Three things to understand about how schools work on this Peninsula luxury belt
To make a school-driven decision in Atherton or Menlo Park, you first have to get the school system itself straight. Understand the three things below, and the loose phrase "the Atherton school district" will stop misleading you.
First: districts are assigned by street, not by city name and not by ZIP. All of Atherton shares one ZIP code — 94027 — yet a single town spans three fully independent elementary districts. What decides which elementary school your child attends is the attendance area your house number falls into, not the fact that "the house is in Atherton." Menlo Park works the same way: Central Menlo Park, West Menlo Park, and Belle Haven to the east belong to entirely different districts.
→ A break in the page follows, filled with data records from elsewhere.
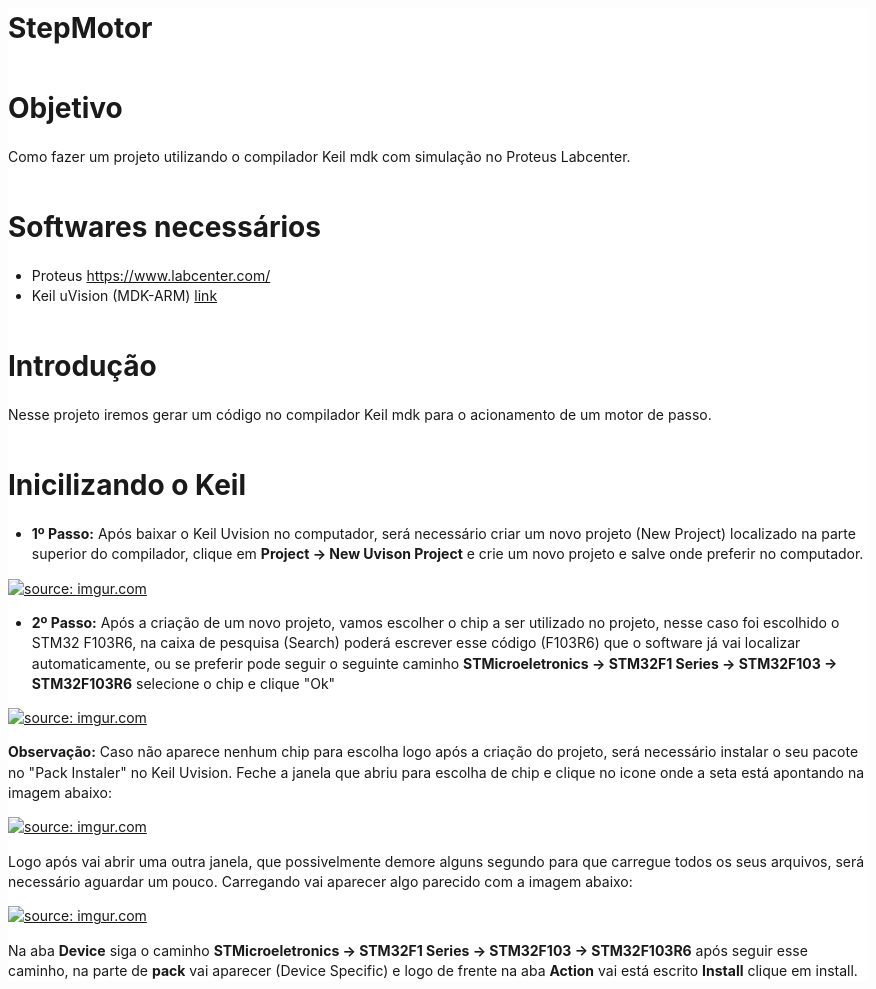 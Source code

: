 # StepMotor


# Objetivo
 Como fazer um projeto utilizando o compilador Keil mdk com  simulação no  Proteus Labcenter.
 

# Softwares necessários
* Proteus  https://www.labcenter.com/
* Keil uVision (MDK-ARM) [link](https://www.keil.com/download/product/)

# Introdução 
Nesse projeto iremos gerar um código no compilador Keil mdk para o acionamento de um motor de passo.

# Inicilizando o Keil

- **1º Passo:** Após baixar o Keil Uvision no computador, será necessário criar  um novo projeto (New Project) localizado na parte superior do compilador, clique em **Project -> New Uvison Project** e crie um novo projeto e salve onde preferir no computador.

<a href="https://imgur.com/lhk6OW6"><img src="https://imgur.com/lhk6OW6.jpg" title="source: imgur.com" /></a>

- **2º Passo:** Após a criação de um novo projeto, vamos escolher o chip a ser utilizado no projeto, nesse caso foi escolhido o  STM32 F103R6, na caixa de pesquisa (Search) poderá escrever esse código (F103R6) que o software já vai localizar automaticamente, ou se preferir pode seguir o seguinte caminho **STMicroeletronics -> STM32F1 Series -> STM32F103 -> STM32F103R6** selecione o chip e clique "Ok"

<a href="https://imgur.com/AMruIOs"><img src="https://imgur.com/AMruIOs.jpg" title="source: imgur.com" /></a>

**Observação:** Caso não aparece nenhum chip para escolha logo após a criação do projeto, será necessário instalar o seu pacote no "Pack Instaler" no Keil Uvision. 
Feche a janela que abriu para escolha de chip e clique no icone onde a seta está apontando na imagem abaixo:

<a href="https://imgur.com/kcs5Z91"><img src="https://imgur.com/kcs5Z91.jpg" title="source: imgur.com" /></a>

Logo após vai abrir uma outra janela, que possivelmente demore alguns segundo para que carregue todos os seus arquivos, será necessário aguardar um pouco. Carregando vai aparecer algo parecido com a imagem abaixo:

<a href="https://imgur.com/myP7YUe"><img src="https://imgur.com/myP7YUe.jpg" title="source: imgur.com" /></a>

Na aba **Device** siga o caminho **STMicroeletronics -> STM32F1 Series -> STM32F103 -> STM32F103R6** após seguir esse caminho, na parte de **pack** vai aparecer (Device Specific) e logo de frente na aba **Action** vai está escrito **Install** clique em install.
Second: each of these elementary districts is independent, and each serves several communities at once. A few public schools do sit inside Atherton's town limits — Encinal Elementary in the Menlo Park City district, and the Menlo-Atherton high school we'll come to — but not one of them is "Atherton's own." Every one belongs to a district shared across towns. Las Lomitas serves West Menlo Park, Ladera, and part of Atherton; Menlo Park City serves Central Menlo Park plus another part of Atherton. What you're buying is not "a town's school district" — it's the slice of one district that this particular street happens to fall inside.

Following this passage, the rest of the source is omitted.